Every line below that holds the word "should" counts once; please tally them and give only the total.

**Entries provided:**
Segment Open
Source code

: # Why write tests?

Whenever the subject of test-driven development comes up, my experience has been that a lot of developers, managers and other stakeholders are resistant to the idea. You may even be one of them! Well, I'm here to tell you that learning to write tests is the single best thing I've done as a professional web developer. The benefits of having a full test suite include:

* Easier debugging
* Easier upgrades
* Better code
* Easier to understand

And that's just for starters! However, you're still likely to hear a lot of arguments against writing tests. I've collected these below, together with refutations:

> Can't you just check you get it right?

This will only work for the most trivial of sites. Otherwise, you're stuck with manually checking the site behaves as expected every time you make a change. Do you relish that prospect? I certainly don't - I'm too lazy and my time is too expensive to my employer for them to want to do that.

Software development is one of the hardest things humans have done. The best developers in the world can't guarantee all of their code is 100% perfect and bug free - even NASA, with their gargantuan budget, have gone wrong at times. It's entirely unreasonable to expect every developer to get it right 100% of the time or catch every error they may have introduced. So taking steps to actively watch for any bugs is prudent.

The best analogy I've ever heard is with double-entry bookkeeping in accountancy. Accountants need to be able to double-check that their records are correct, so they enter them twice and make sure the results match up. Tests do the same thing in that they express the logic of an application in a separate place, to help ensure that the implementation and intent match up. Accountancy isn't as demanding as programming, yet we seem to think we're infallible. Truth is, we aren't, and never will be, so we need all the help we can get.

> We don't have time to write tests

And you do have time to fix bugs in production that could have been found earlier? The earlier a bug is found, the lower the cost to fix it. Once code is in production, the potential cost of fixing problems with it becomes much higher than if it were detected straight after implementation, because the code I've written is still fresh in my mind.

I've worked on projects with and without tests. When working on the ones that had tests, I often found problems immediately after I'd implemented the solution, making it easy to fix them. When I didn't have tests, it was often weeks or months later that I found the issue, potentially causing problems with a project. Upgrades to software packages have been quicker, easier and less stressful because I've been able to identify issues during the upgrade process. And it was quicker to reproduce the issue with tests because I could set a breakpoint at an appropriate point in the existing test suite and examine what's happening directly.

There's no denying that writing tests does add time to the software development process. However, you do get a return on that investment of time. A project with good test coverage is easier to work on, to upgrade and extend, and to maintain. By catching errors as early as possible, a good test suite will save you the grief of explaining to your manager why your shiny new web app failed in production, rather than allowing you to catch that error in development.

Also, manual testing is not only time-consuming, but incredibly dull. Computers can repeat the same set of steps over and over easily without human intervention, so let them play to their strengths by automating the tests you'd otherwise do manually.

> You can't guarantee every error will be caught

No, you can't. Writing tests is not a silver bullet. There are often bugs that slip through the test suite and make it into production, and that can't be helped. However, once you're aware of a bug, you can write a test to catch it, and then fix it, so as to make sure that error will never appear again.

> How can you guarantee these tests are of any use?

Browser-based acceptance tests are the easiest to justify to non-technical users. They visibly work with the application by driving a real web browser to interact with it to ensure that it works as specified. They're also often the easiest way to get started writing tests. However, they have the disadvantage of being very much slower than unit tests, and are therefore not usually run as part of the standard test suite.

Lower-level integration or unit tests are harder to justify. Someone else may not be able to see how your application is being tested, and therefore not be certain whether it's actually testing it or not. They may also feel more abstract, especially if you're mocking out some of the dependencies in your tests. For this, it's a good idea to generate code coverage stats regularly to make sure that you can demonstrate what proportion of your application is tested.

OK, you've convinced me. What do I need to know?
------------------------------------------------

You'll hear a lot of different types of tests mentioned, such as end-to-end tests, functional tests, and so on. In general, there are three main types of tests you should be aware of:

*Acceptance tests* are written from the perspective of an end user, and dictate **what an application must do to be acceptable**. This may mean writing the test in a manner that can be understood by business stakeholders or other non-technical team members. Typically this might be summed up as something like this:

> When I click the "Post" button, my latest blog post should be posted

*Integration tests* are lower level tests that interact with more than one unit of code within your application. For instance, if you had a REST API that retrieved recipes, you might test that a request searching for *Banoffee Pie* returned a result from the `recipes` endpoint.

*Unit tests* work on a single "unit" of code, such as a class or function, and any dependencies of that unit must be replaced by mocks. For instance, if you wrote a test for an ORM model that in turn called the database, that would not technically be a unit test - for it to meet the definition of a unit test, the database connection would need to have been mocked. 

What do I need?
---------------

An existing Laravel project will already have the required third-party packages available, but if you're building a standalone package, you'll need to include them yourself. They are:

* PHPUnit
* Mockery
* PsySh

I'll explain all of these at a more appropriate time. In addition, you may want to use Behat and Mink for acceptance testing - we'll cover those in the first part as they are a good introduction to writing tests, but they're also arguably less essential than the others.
Segment Closed
**Written solution:** 2